[[ DATA LISTING, beginning ]]
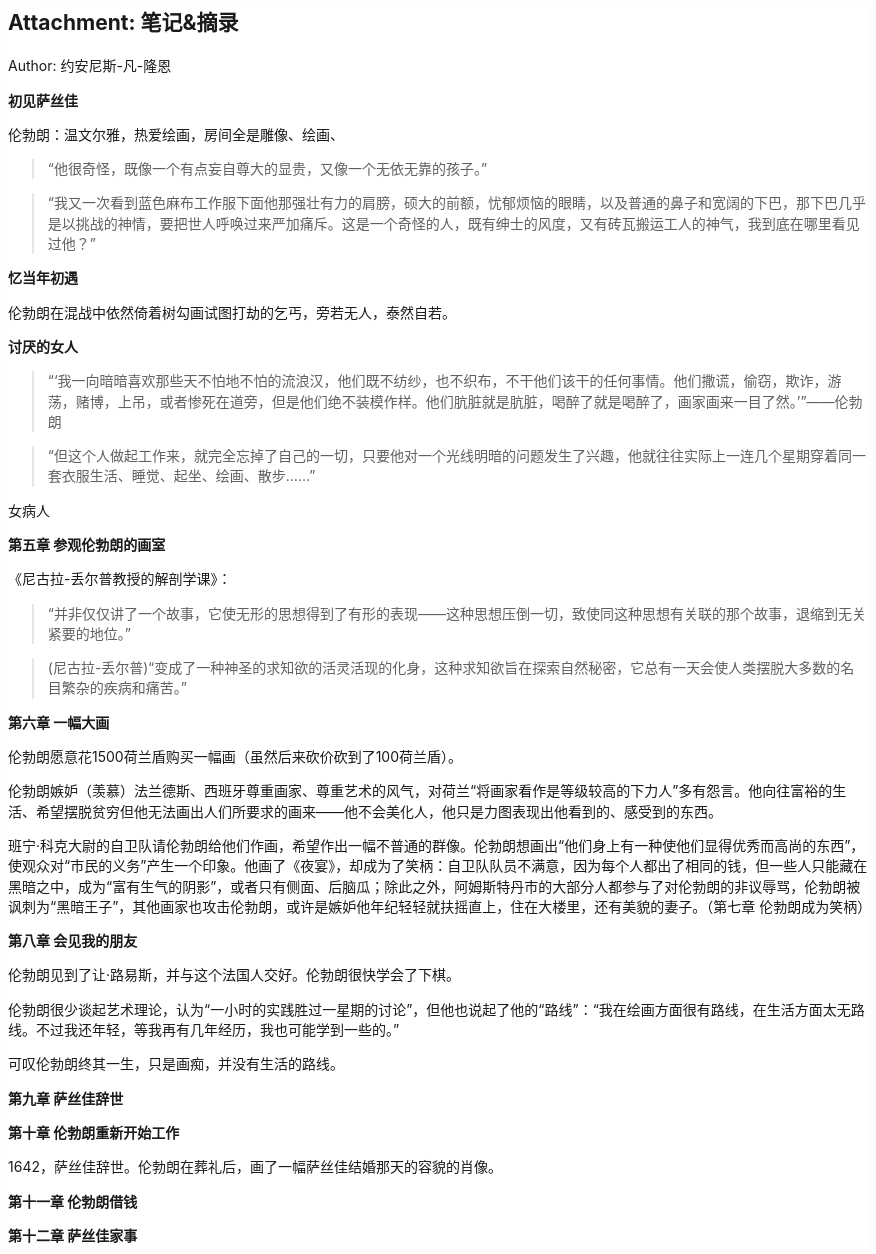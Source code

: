 
## Attachment: 笔记&摘录

Author: 约安尼斯-凡-隆恩

**初见萨丝佳**

伦勃朗：温文尔雅，热爱绘画，房间全是雕像、绘画、

> “他很奇怪，既像一个有点妄自尊大的显贵，又像一个无依无靠的孩子。”

> “我又一次看到蓝色麻布工作服下面他那强壮有力的肩膀，硕大的前额，忧郁烦恼的眼睛，以及普通的鼻子和宽阔的下巴，那下巴几乎是以挑战的神情，要把世人呼唤过来严加痛斥。这是一个奇怪的人，既有绅士的风度，又有砖瓦搬运工人的神气，我到底在哪里看见过他？”

**忆当年初遇**

伦勃朗在混战中依然倚着树勾画试图打劫的乞丐，旁若无人，泰然自若。

**讨厌的女人**

> “‘我一向暗暗喜欢那些天不怕地不怕的流浪汉，他们既不纺纱，也不织布，不干他们该干的任何事情。他们撒谎，偷窃，欺诈，游荡，赌博，上吊，或者惨死在道旁，但是他们绝不装模作样。他们肮脏就是肮脏，喝醉了就是喝醉了，画家画来一目了然。’”——伦勃朗

> “但这个人做起工作来，就完全忘掉了自己的一切，只要他对一个光线明暗的问题发生了兴趣，他就往往实际上一连几个星期穿着同一套衣服生活、睡觉、起坐、绘画、散步……”

女病人

**第五章 参观伦勃朗的画室**

《尼古拉-丢尔普教授的解剖学课》：

> “并非仅仅讲了一个故事，它使无形的思想得到了有形的表现——这种思想压倒一切，致使同这种思想有关联的那个故事，退缩到无关紧要的地位。”

> (尼古拉-丢尔普)“变成了一种神圣的求知欲的活灵活现的化身，这种求知欲旨在探索自然秘密，它总有一天会使人类摆脱大多数的名目繁杂的疾病和痛苦。”

**第六章 一幅大画**

伦勃朗愿意花1500荷兰盾购买一幅画（虽然后来砍价砍到了100荷兰盾）。

伦勃朗嫉妒（羡慕）法兰德斯、西班牙尊重画家、尊重艺术的风气，对荷兰“将画家看作是等级较高的下力人”多有怨言。他向往富裕的生活、希望摆脱贫穷但他无法画出人们所要求的画来——他不会美化人，他只是力图表现出他看到的、感受到的东西。

班宁·科克大尉的自卫队请伦勃朗给他们作画，希望作出一幅不普通的群像。伦勃朗想画出“他们身上有一种使他们显得优秀而高尚的东西”，使观众对“市民的义务”产生一个印象。他画了《夜宴》，却成为了笑柄：自卫队队员不满意，因为每个人都出了相同的钱，但一些人只能藏在黑暗之中，成为“富有生气的阴影”，或者只有侧面、后脑瓜；除此之外，阿姆斯特丹市的大部分人都参与了对伦勃朗的非议辱骂，伦勃朗被讽刺为“黑暗王子”，其他画家也攻击伦勃朗，或许是嫉妒他年纪轻轻就扶摇直上，住在大楼里，还有美貌的妻子。（第七章 伦勃朗成为笑柄）

**第八章 会见我的朋友**

伦勃朗见到了让·路易斯，并与这个法国人交好。伦勃朗很快学会了下棋。

伦勃朗很少谈起艺术理论，认为“一小时的实践胜过一星期的讨论”，但他也说起了他的“路线”：“我在绘画方面很有路线，在生活方面太无路线。不过我还年轻，等我再有几年经历，我也可能学到一些的。”

可叹伦勃朗终其一生，只是画痴，并没有生活的路线。

**第九章 萨丝佳辞世**

**第十章 伦勃朗重新开始工作**

1642，萨丝佳辞世。伦勃朗在葬礼后，画了一幅萨丝佳结婚那天的容貌的肖像。

**第十一章 伦勃朗借钱**

**第十二章 萨丝佳家事**
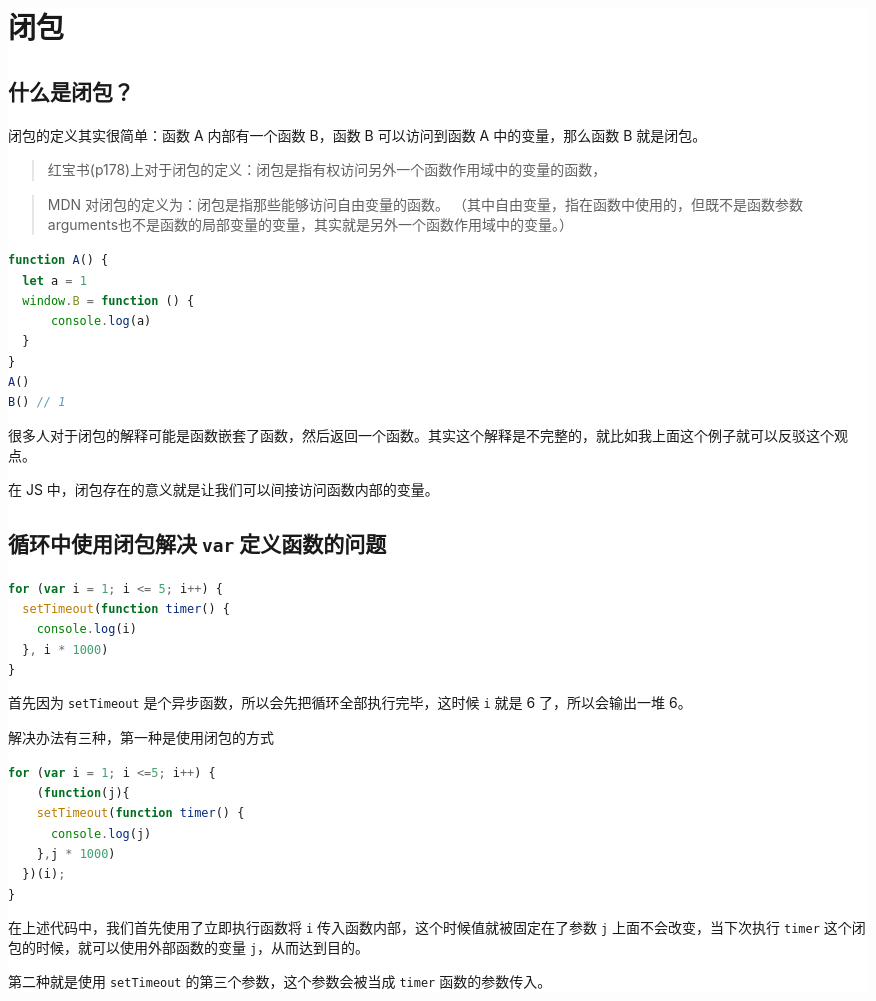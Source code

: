 # 闭包

## 什么是闭包？

闭包的定义其实很简单：函数 A 内部有一个函数 B，函数 B 可以访问到函数 A 中的变量，那么函数 B 就是闭包。

> 红宝书(p178)上对于闭包的定义：闭包是指有权访问另外一个函数作用域中的变量的函数，

> MDN 对闭包的定义为：闭包是指那些能够访问自由变量的函数。 （其中自由变量，指在函数中使用的，但既不是函数参数arguments也不是函数的局部变量的变量，其实就是另外一个函数作用域中的变量。）

```js
function A() {
  let a = 1
  window.B = function () {
      console.log(a)
  }
}
A()
B() // 1
```

很多人对于闭包的解释可能是函数嵌套了函数，然后返回一个函数。其实这个解释是不完整的，就比如我上面这个例子就可以反驳这个观点。

在 JS 中，闭包存在的意义就是让我们可以间接访问函数内部的变量。

## 循环中使用闭包解决 `var` 定义函数的问题

```js
for (var i = 1; i <= 5; i++) {
  setTimeout(function timer() {
    console.log(i)
  }, i * 1000)
}
```

首先因为 `setTimeout` 是个异步函数，所以会先把循环全部执行完毕，这时候 `i` 就是 6 了，所以会输出一堆 6。

解决办法有三种，第一种是使用闭包的方式

```javascript
for (var i = 1; i <=5; i++) {
	(function(j){
    setTimeout(function timer() {
      console.log(j)
    },j * 1000)
  })(i);
}
```

在上述代码中，我们首先使用了立即执行函数将 `i` 传入函数内部，这个时候值就被固定在了参数 `j` 上面不会改变，当下次执行 `timer` 这个闭包的时候，就可以使用外部函数的变量 `j`，从而达到目的。

第二种就是使用 `setTimeout` 的第三个参数，这个参数会被当成 `timer` 函数的参数传入。

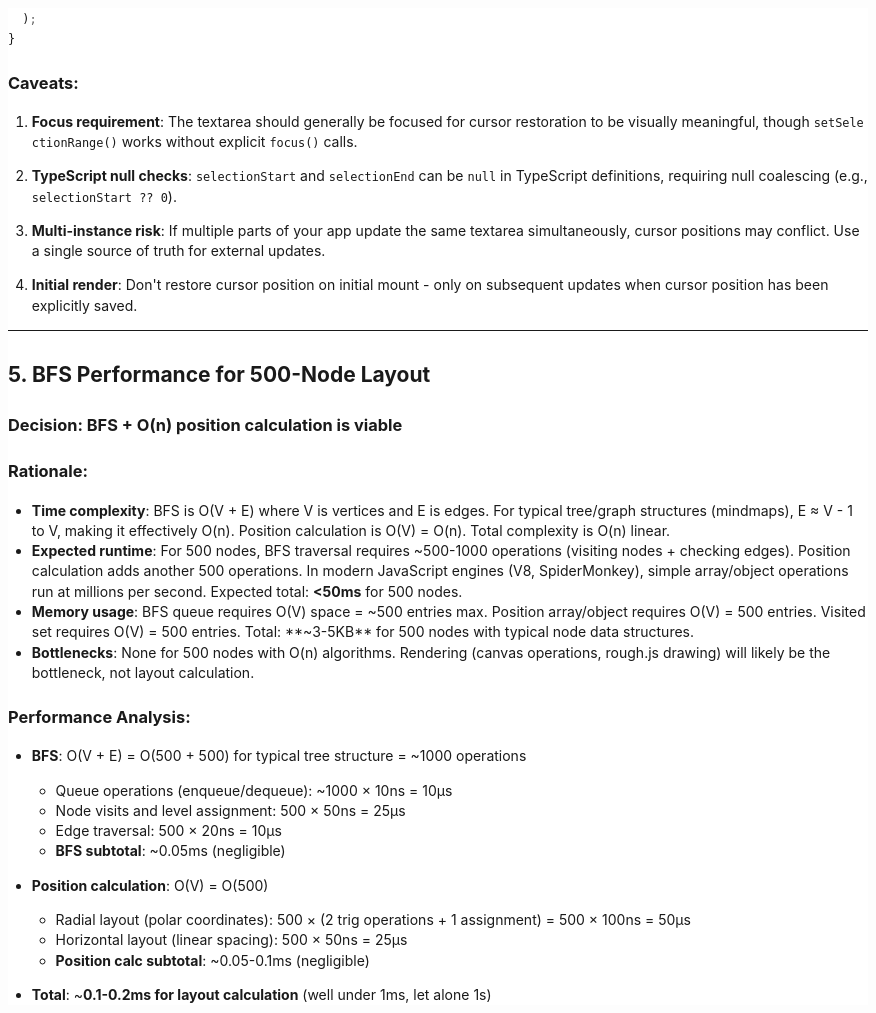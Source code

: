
 ```typescript
  );
}
```

### Caveats:

1. **Focus requirement**: The textarea should generally be focused for cursor restoration to be visually meaningful, though `setSelectionRange()` works without explicit `focus()` calls.

2. **TypeScript null checks**: `selectionStart` and `selectionEnd` can be `null` in TypeScript definitions, requiring null coalescing (e.g., `selectionStart ?? 0`).

3. **Multi-instance risk**: If multiple parts of your app update the same textarea simultaneously, cursor positions may conflict. Use a single source of truth for external updates.

4. **Initial render**: Don't restore cursor position on initial mount - only on subsequent updates when cursor position has been explicitly saved.

---

## 5. BFS Performance for 500-Node Layout

### Decision: **BFS + O(n) position calculation is viable**

### Rationale:

- **Time complexity**: BFS is O(V + E) where V is vertices and E is edges. For typical tree/graph structures (mindmaps), E ≈ V - 1 to V, making it effectively O(n). Position calculation is O(V) = O(n). Total complexity is O(n) linear.
- **Expected runtime**: For 500 nodes, BFS traversal requires ~500-1000 operations (visiting nodes + checking edges). Position calculation adds another 500 operations. In modern JavaScript engines (V8, SpiderMonkey), simple array/object operations run at millions per second. Expected total: **<50ms** for 500 nodes.
- **Memory usage**: BFS queue requires O(V) space = ~500 entries max. Position array/object requires O(V) = 500 entries. Visited set requires O(V) = 500 entries. Total: **~3-5KB** for 500 nodes with typical node data structures.
- **Bottlenecks**: None for 500 nodes with O(n) algorithms. Rendering (canvas operations, rough.js drawing) will likely be the bottleneck, not layout calculation.

### Performance Analysis:

- **BFS**: O(V + E) = O(500 + 500) for typical tree structure = ~1000 operations
  - Queue operations (enqueue/dequeue): ~1000 × 10ns = 10μs
  - Node visits and level assignment: 500 × 50ns = 25μs
  - Edge traversal: 500 × 20ns = 10μs
  - **BFS subtotal**: ~0.05ms (negligible)

- **Position calculation**: O(V) = O(500)
  - Radial layout (polar coordinates): 500 × (2 trig operations + 1 assignment) = 500 × 100ns = 50μs
  - Horizontal layout (linear spacing): 500 × 50ns = 25μs
  - **Position calc subtotal**: ~0.05-0.1ms (negligible)

- **Total**: ~**0.1-0.2ms for layout calculation** (well under 1ms, let alone 1s)
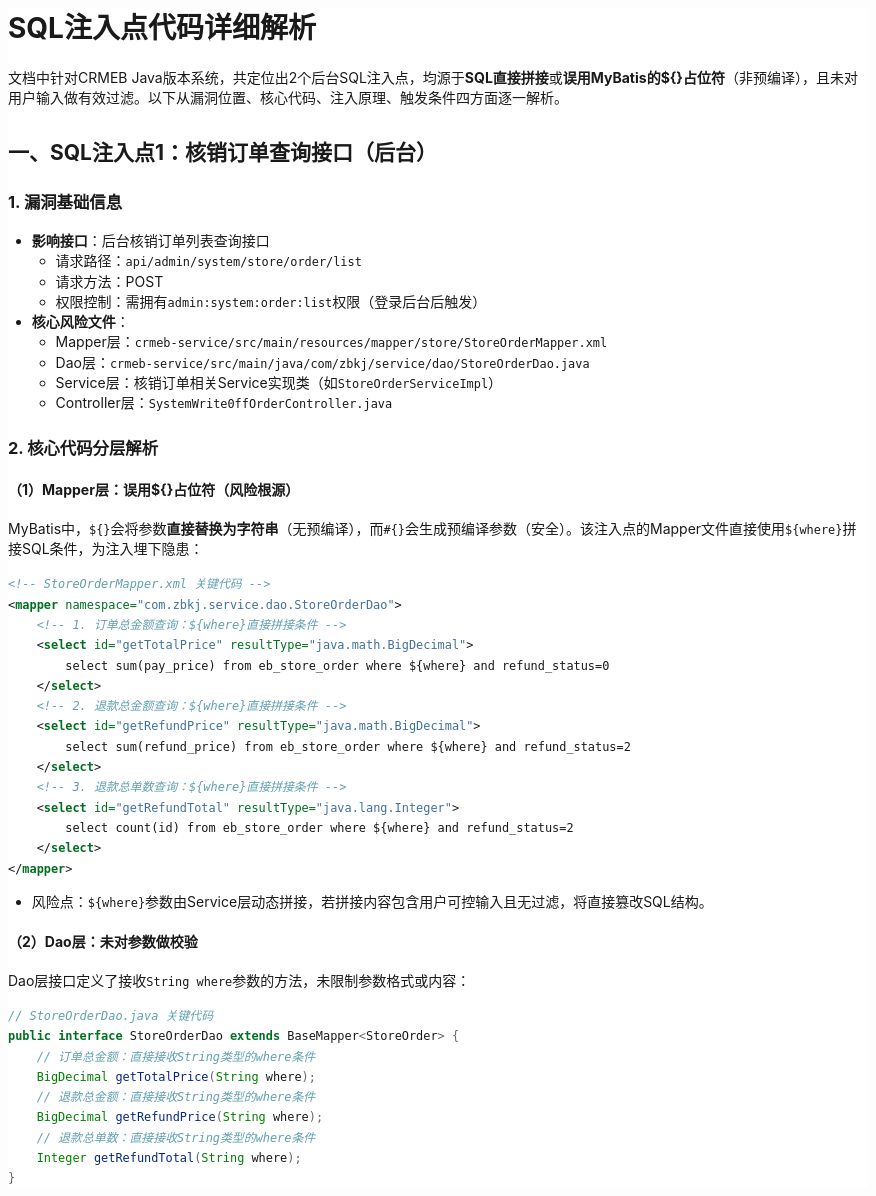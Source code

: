 # SQL注入点代码详细解析
文档中针对CRMEB Java版本系统，共定位出2个后台SQL注入点，均源于**SQL直接拼接**或**误用MyBatis的${}占位符**（非预编译），且未对用户输入做有效过滤。以下从漏洞位置、核心代码、注入原理、触发条件四方面逐一解析。


## 一、SQL注入点1：核销订单查询接口（后台）
### 1. 漏洞基础信息
- **影响接口**：后台核销订单列表查询接口  
  - 请求路径：`api/admin/system/store/order/list`  
  - 请求方法：POST  
  - 权限控制：需拥有`admin:system:order:list`权限（登录后台后触发）  
- **核心风险文件**：  
  - Mapper层：`crmeb-service/src/main/resources/mapper/store/StoreOrderMapper.xml`  
  - Dao层：`crmeb-service/src/main/java/com/zbkj/service/dao/StoreOrderDao.java`  
  - Service层：核销订单相关Service实现类（如`StoreOrderServiceImpl`）  
  - Controller层：`SystemWrite0ffOrderController.java`  


### 2. 核心代码分层解析
#### （1）Mapper层：误用${}占位符（风险根源）
MyBatis中，`${}`会将参数**直接替换为字符串**（无预编译），而`#{}`会生成预编译参数（安全）。该注入点的Mapper文件直接使用`${where}`拼接SQL条件，为注入埋下隐患：
```xml
<!-- StoreOrderMapper.xml 关键代码 -->
<mapper namespace="com.zbkj.service.dao.StoreOrderDao">
    <!-- 1. 订单总金额查询：${where}直接拼接条件 -->
    <select id="getTotalPrice" resultType="java.math.BigDecimal">
        select sum(pay_price) from eb_store_order where ${where} and refund_status=0
    </select>
    <!-- 2. 退款总金额查询：${where}直接拼接条件 -->
    <select id="getRefundPrice" resultType="java.math.BigDecimal">
        select sum(refund_price) from eb_store_order where ${where} and refund_status=2
    </select>
    <!-- 3. 退款总单数查询：${where}直接拼接条件 -->
    <select id="getRefundTotal" resultType="java.lang.Integer">
        select count(id) from eb_store_order where ${where} and refund_status=2
    </select>
</mapper>
```
- 风险点：`${where}`参数由Service层动态拼接，若拼接内容包含用户可控输入且无过滤，将直接篡改SQL结构。


#### （2）Dao层：未对参数做校验
Dao层接口定义了接收`String where`参数的方法，未限制参数格式或内容：
```java
// StoreOrderDao.java 关键代码
public interface StoreOrderDao extends BaseMapper<StoreOrder> {
    // 订单总金额：直接接收String类型的where条件
    BigDecimal getTotalPrice(String where);
    // 退款总金额：直接接收String类型的where条件
    BigDecimal getRefundPrice(String where);
    // 退款总单数：直接接收String类型的where条件
    Integer getRefundTotal(String where);
}
```
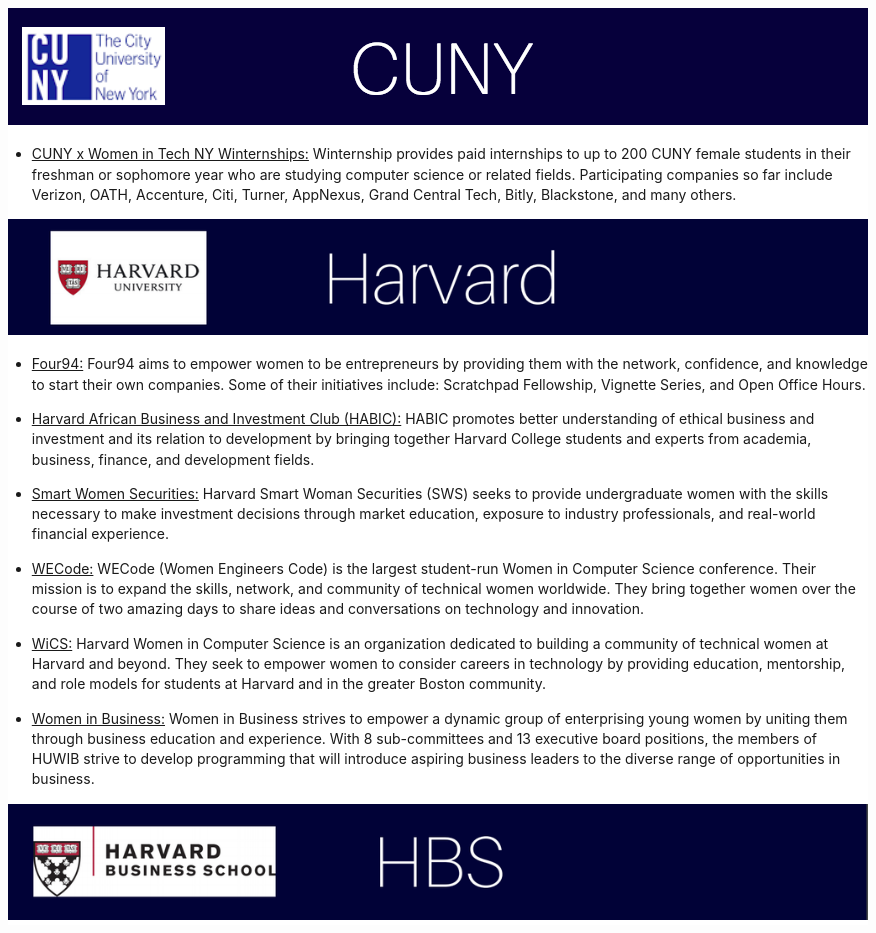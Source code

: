 ![CUNY](img/cuny.png)

* [CUNY x Women in Tech NY Winternships:](https://drive.google.com/file/d/0BwvkTd1vx8M7QUZHMHpVN2xGbkE/view) Winternship provides paid internships to up to 200 CUNY female students in their freshman or sophomore year who are studying computer science or related fields. Participating companies so far include Verizon, OATH, Accenture, Citi, Turner, AppNexus, Grand Central Tech, Bitly, Blackstone, and many others.

![Harvard](img/harvard.png)

* [Four94:](four94.org) Four94 aims to empower women to be entrepreneurs by providing them with the network, confidence, and knowledge to start their own companies. Some of their initiatives include: Scratchpad Fellowship, Vignette Series, and Open Office Hours.

* [Harvard African Business and Investment Club (HABIC):](http://harvardafricabusiness.org) HABIC promotes better understanding of ethical business and investment and its relation to development by bringing together Harvard College students and experts from academia, business, finance, and development fields.

* [Smart Women Securities:](http://www.smartwomansecurities.com/harvard/index.html ) Harvard Smart Woman Securities (SWS) seeks to provide undergraduate women with the skills necessary to make investment decisions through market education, exposure to industry professionals, and real-world financial experience.

* [WECode:](http://www.wecodeharvard.com/) WECode (Women Engineers Code) is the largest student-run Women in Computer Science conference. Their mission is to expand the skills, network, and community of technical women worldwide. They bring together women over the course of two amazing days to share ideas and conversations on technology and innovation.

* [WiCS:](www.harvardwics.com/) Harvard Women in Computer Science is an organization dedicated to building a community of technical women at Harvard and beyond. They seek to empower women to consider careers in technology by providing education, mentorship, and role models for students at Harvard and in the greater Boston community.

* [Women in Business:](www.huwib.org/) Women in Business strives to empower a dynamic group of enterprising young women by uniting them through business education and experience. With 8 sub-committees and 13 executive board positions, the members of HUWIB strive to develop programming that will introduce aspiring business leaders to the diverse range of opportunities in business. 

![HBS](img/hbs.png)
[[ DATA LISTING, end ]]
_WHAT TO DO:_ Collect, from the material above, every line containing the word "萨丝佳辞世".

_ANSWER:_
**第九章 萨丝佳辞世**
1642，萨丝佳辞世。伦勃朗在葬礼后，画了一幅萨丝佳结婚那天的容貌的肖像。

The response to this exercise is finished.